Bengtson and Fulcher moved to Texas County from Northwest Georgia about two years ago. They sell mostly breeding stock, preferring to raise animals based on “quality, not quantity.” BF Farm covers about 200 acres, with about 50 acres cordoned off into 12 pasture spaces ranging from two to 10 acres. The sections are where the three-species rotation occurs and are separated by about 14,000 feet of goat fencing and feature 23 gates that make moving from section to section easier. The rest of the acreage is dedicated solely to cattle.

BF Farm set up

Land at BF Farm in Huggins, Mo., is separated into 12 pastures by about 14,000 feet of goat fencing.
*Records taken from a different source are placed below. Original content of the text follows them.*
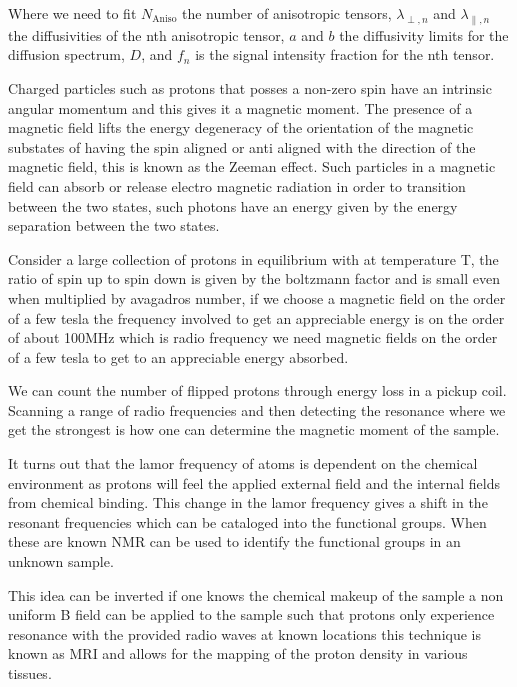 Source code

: Where we need to fit $N_\text{Aniso}$ the number of anisotropic tensors, $\lambda_{\perp, n}$ and $\lambda_{\parallel, n}$ the diffusivities of the nth anisotropic tensor, $a$ and $b$ the diffusivity limits for the diffusion spectrum, $D$, and $f_n$ is the signal intensity fraction for the nth tensor. \cite{wang2011quantification}














Charged particles such as protons that posses a non-zero spin have an intrinsic angular momentum and this gives it a magnetic moment. The presence of a magnetic field lifts the energy degeneracy of the orientation of the magnetic substates of having the spin aligned or anti aligned with the direction of the magnetic field, this is known as the Zeeman effect. Such particles in a magnetic field can absorb or release electro magnetic radiation in order to transition between the two states, such photons have an energy given by the energy separation between the two states.

Consider a large collection of protons in equilibrium with at temperature T, the ratio of spin up to spin down is given by the boltzmann factor and is small even when multiplied by avagadros number, if we choose a magnetic field on the order of a few tesla the frequency involved to get an appreciable energy is on the order of about 100MHz which is radio frequency we need magnetic fields on the order of a few tesla to get to an appreciable energy absorbed.

We can count the number of flipped protons through energy loss in a pickup coil. Scanning a range of radio frequencies and then detecting the resonance where we get the strongest is how one can determine the magnetic moment of the sample.

It turns out that the lamor frequency of atoms is dependent on the chemical environment as protons will feel the applied external field and the internal fields from chemical binding. This change in the lamor frequency gives a shift in the resonant frequencies which can be cataloged into the functional groups. When these are known NMR can be used to identify the functional groups in an unknown sample.

This idea can be inverted if one knows the chemical makeup of the sample a non uniform B field can be applied to the sample such that protons only experience resonance with the provided radio waves at known locations this technique is known as MRI and allows for the mapping of the proton density in various tissues.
There are 23 gates allowing access from space to space.

“Fifty acres is sufficient for what we want to do with the goats and pigs,” Bengtson said.
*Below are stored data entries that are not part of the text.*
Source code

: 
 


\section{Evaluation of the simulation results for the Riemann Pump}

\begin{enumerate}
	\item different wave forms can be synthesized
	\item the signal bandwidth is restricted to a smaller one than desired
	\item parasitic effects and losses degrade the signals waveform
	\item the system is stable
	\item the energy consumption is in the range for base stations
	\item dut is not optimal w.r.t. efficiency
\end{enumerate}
Another technique employed at BF Farm is one that’s slowly becoming more popular: Stockpiling. Basically, it means growing tall grass in given fields that holds over as cattle feed in cold, non-growing months.
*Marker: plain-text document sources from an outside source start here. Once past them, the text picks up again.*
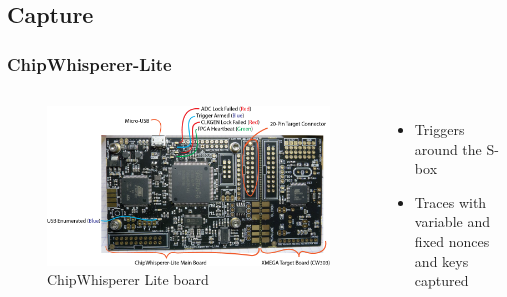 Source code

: \documentclass{beamer}
\begin{document}
	\subsection{Capture}
	\begin{frame}
		\frametitle{ChipWhisperer-Lite}
		\begin{columns}
			\begin{figure}[h]
				\includegraphics[width=\textwidth]{cwlite_basic1}
				\caption{ChipWhisperer Lite board}
				\label{fig:cw}
			\end{figure}
			
			\begin{itemize}
				\item Triggers around the S-box
				\item Traces with variable and fixed nonces  and keys captured
			\end{itemize}
		\end{columns}
	\end{frame}
	
\end{document}
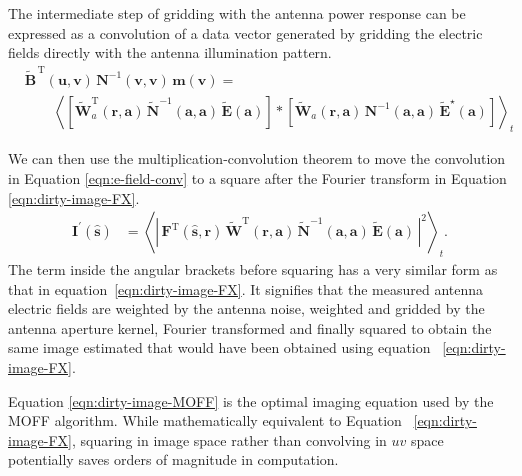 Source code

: \documentclass[a4paper,fleqn,usenatbib]{mnras}
\begin{document}
The intermediate step of gridding with the antenna power response can be 
expressed as a convolution of a data vector generated by gridding the electric fields 
directly with the antenna illumination pattern.
\begin{align}
&\widetilde{\mathbf{B}}^{\,\textrm{T}}(\mathbf{u},\mathbf{v})\,\mathbf{N}^{-1}(\mathbf{v} ,\mathbf{v})\,\mathbf{m}(\mathbf{v})=\nonumber\\
&\qquad\left\langle \left[\widetilde{\mathbf{W}}^\textrm{T}_a(\mathbf{r},\mathbf{a})\, \widetilde{\mathbf{N}}^{-1}\!(\mathbf{a},\mathbf{a})\, \widetilde{\mathbf{E}}(\mathbf{a})\right]
\ast\left[\widetilde{\mathbf{W}}_a(\mathbf{r},\mathbf{a})\, \mathbf{N}^{-1}\!(\mathbf{a},\mathbf{a})\, \widetilde{\mathbf{E}}^\star(\mathbf{a})\right]\right\rangle_t\label{eqn:e-field-conv}
\end{align}

We can then use the multiplication-convolution theorem to move the convolution in 
Equation \ref{eqn:e-field-conv} to a square after the Fourier transform in Equation 
\ref{eqn:dirty-image-FX}.
\begin{align}
  \mathbf{I}^\prime(\hat{\mathbf{s}}) &= \left\langle \left|\,\mathbf{F}^\textrm{T}(\hat{\mathbf{s}},\mathbf{r})\,\widetilde{\mathbf{W}}^\textrm{T}(\mathbf{r},\mathbf{a})\,\widetilde{\mathbf{N}}^{-1}(\mathbf{a},\mathbf{a})\,\widetilde{\mathbf{E}}(\mathbf{a})\,\right|^2\right\rangle_t. \label{eqn:dirty-image-MOFF}
\end{align}
The term inside the angular brackets before squaring has a very similar form as
that in equation~\ref{eqn:dirty-image-FX}. It signifies that the measured antenna
electric fields are weighted by the antenna noise, weighted and gridded by the
antenna aperture kernel, Fourier transformed and finally squared to obtain the
same image estimated that would have been obtained using equation~
\ref{eqn:dirty-image-FX}. 

Equation \ref{eqn:dirty-image-MOFF} is the optimal imaging equation used by the 
MOFF algorithm. While mathematically equivalent to Equation~
\ref{eqn:dirty-image-FX}, squaring in image space rather than convolving in $uv$ 
space potentially saves orders of magnitude in computation.
\end{document}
“We don’t do any baling of hay whatsoever,” Bengtson said. “We have two fields where we’ll start stockpiling during August and that gets our cattle through the whole winter. Another advantage to just having fewer quality animals is that we don’t need as many animals and therefore don’t have to bale hay. Compared to most other breeders, our feed costs are extremely low.”

And no baling, of course, means no expensive baling equipment.

“I’m a businessman,” Bengtson said, “and our strategy of getting a good return on our investment has worked. But the animals are eating dried out grass in the winter, which is basically the same as hay.”

In large part due to the quality of goat droppings as fertilizer, not much fertilizer is purchased for spreading on BF Farm’s fields. Bengtson said that because of the unconventional approach he and Fulcher take, they enjoy a much lower total overhead than most livestock farmers and breeders.

They also enjoy telling people about what they do and how they do it.

“There are definitely alternatives,” Bengtson said. “We have no intention of keeping anything we do to ourselves. We would just as soon see lots more people doing the same thing.”

UTV goats

A group of Kiko goats enjoy playing in a UTV at BF Farm.